What is needed :: I'd like the entries reproduced exactly, with the images omitted.

[Saved entries]
Start of Block

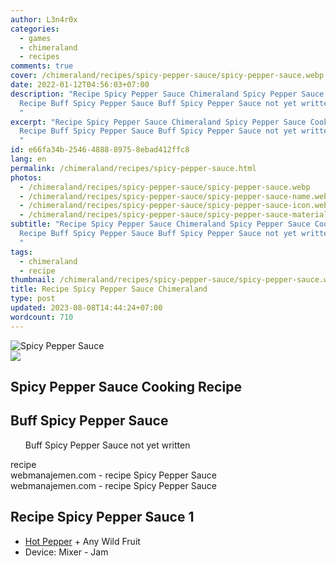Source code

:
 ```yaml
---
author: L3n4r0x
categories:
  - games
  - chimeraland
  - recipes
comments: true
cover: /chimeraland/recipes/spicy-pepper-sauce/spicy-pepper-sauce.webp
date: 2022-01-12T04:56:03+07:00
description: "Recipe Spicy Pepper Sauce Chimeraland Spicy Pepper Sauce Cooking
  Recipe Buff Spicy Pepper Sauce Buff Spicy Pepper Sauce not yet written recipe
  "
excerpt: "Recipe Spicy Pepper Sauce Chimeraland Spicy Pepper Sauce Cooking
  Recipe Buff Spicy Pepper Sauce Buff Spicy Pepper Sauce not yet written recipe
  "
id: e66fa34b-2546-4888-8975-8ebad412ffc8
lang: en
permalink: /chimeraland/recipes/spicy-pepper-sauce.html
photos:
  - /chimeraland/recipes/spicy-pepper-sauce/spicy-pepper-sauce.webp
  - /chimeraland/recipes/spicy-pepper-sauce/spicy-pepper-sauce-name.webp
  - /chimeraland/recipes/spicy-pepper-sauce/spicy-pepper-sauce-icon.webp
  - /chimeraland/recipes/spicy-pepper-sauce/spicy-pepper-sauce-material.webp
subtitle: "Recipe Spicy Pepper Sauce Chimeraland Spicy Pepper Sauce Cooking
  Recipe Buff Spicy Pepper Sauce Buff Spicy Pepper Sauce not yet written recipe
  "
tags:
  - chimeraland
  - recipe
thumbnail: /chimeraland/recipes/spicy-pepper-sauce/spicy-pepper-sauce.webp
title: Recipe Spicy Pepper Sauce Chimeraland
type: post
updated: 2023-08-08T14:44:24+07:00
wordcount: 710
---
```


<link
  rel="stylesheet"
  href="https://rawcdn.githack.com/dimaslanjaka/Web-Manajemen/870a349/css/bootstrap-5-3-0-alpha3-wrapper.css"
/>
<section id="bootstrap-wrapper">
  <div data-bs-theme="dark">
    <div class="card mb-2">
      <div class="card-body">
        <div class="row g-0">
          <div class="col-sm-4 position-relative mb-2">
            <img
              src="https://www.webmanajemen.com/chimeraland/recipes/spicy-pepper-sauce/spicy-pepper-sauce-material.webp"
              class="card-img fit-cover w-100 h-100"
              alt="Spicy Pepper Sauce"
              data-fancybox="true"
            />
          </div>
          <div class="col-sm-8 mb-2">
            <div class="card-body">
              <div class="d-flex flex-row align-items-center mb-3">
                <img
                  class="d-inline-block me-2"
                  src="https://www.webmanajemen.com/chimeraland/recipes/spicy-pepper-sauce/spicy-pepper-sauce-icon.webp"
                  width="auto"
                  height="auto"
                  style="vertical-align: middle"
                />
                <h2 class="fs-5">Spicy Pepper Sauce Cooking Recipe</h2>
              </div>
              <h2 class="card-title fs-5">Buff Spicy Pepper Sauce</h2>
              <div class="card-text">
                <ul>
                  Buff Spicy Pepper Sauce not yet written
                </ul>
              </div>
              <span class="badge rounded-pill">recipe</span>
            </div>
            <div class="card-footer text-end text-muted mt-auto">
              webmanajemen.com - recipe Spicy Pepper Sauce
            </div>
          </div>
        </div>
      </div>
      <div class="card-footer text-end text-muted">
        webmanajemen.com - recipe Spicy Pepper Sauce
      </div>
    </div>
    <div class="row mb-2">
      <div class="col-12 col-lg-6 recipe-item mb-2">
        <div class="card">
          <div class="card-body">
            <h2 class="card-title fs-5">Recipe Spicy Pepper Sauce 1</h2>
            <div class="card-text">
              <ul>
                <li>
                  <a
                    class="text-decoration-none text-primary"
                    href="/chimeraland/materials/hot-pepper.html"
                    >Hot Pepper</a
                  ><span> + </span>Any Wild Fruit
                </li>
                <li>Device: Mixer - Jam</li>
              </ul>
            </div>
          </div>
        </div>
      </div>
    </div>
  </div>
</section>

End of Block

Result for this task ::
Source code

:
 ```yaml
---
author: L3n4r0x
categories:
  - games
  - chimeraland
  - recipes
comments: true
cover: /chimeraland/recipes/spicy-pepper-sauce/spicy-pepper-sauce.webp
date: 2022-01-12T04:56:03+07:00
description: "Recipe Spicy Pepper Sauce Chimeraland Spicy Pepper Sauce Cooking
  Recipe Buff Spicy Pepper Sauce Buff Spicy Pepper Sauce not yet written recipe
  "
excerpt: "Recipe Spicy Pepper Sauce Chimeraland Spicy Pepper Sauce Cooking
  Recipe Buff Spicy Pepper Sauce Buff Spicy Pepper Sauce not yet written recipe
  "
id: e66fa34b-2546-4888-8975-8ebad412ffc8
lang: en
permalink: /chimeraland/recipes/spicy-pepper-sauce.html
photos:
  - /chimeraland/recipes/spicy-pepper-sauce/spicy-pepper-sauce.webp
  - /chimeraland/recipes/spicy-pepper-sauce/spicy-pepper-sauce-name.webp
  - /chimeraland/recipes/spicy-pepper-sauce/spicy-pepper-sauce-icon.webp
  - /chimeraland/recipes/spicy-pepper-sauce/spicy-pepper-sauce-material.webp
subtitle: "Recipe Spicy Pepper Sauce Chimeraland Spicy Pepper Sauce Cooking
  Recipe Buff Spicy Pepper Sauce Buff Spicy Pepper Sauce not yet written recipe
  "
tags:
  - chimeraland
  - recipe
thumbnail: /chimeraland/recipes/spicy-pepper-sauce/spicy-pepper-sauce.webp
title: Recipe Spicy Pepper Sauce Chimeraland
type: post
updated: 2023-08-08T14:44:24+07:00
wordcount: 710
---
```


<link
  rel="stylesheet"
  href="https://rawcdn.githack.com/dimaslanjaka/Web-Manajemen/870a349/css/bootstrap-5-3-0-alpha3-wrapper.css"
/>
<section id="bootstrap-wrapper">
  <div data-bs-theme="dark">
    <div class="card mb-2">
      <div class="card-body">
        <div class="row g-0">
          <div class="col-sm-4 position-relative mb-2">
            <img
              src="https://www.webmanajemen.com/chimeraland/recipes/spicy-pepper-sauce/spicy-pepper-sauce-material.webp"
              class="card-img fit-cover w-100 h-100"
              alt="Spicy Pepper Sauce"
              data-fancybox="true"
            />
          </div>
          <div class="col-sm-8 mb-2">
            <div class="card-body">
              <div class="d-flex flex-row align-items-center mb-3">
                <img
                  class="d-inline-block me-2"
                  src="https://www.webmanajemen.com/chimeraland/recipes/spicy-pepper-sauce/spicy-pepper-sauce-icon.webp"
                  width="auto"
                  height="auto"
                  style="vertical-align: middle"
                />
                <h2 class="fs-5">Spicy Pepper Sauce Cooking Recipe</h2>
              </div>
              <h2 class="card-title fs-5">Buff Spicy Pepper Sauce</h2>
              <div class="card-text">
                <ul>
                  Buff Spicy Pepper Sauce not yet written
                </ul>
              </div>
              <span class="badge rounded-pill">recipe</span>
            </div>
            <div class="card-footer text-end text-muted mt-auto">
              webmanajemen.com - recipe Spicy Pepper Sauce
            </div>
          </div>
        </div>
      </div>
      <div class="card-footer text-end text-muted">
        webmanajemen.com - recipe Spicy Pepper Sauce
      </div>
    </div>
    <div class="row mb-2">
      <div class="col-12 col-lg-6 recipe-item mb-2">
        <div class="card">
          <div class="card-body">
            <h2 class="card-title fs-5">Recipe Spicy Pepper Sauce 1</h2>
            <div class="card-text">
              <ul>
                <li>
                  <a
                    class="text-decoration-none text-primary"
                    href="/chimeraland/materials/hot-pepper.html"
                    >Hot Pepper</a
                  ><span> + </span>Any Wild Fruit
                </li>
                <li>Device: Mixer - Jam</li>
              </ul>
            </div>
          </div>
        </div>
      </div>
    </div>
  </div>
</section>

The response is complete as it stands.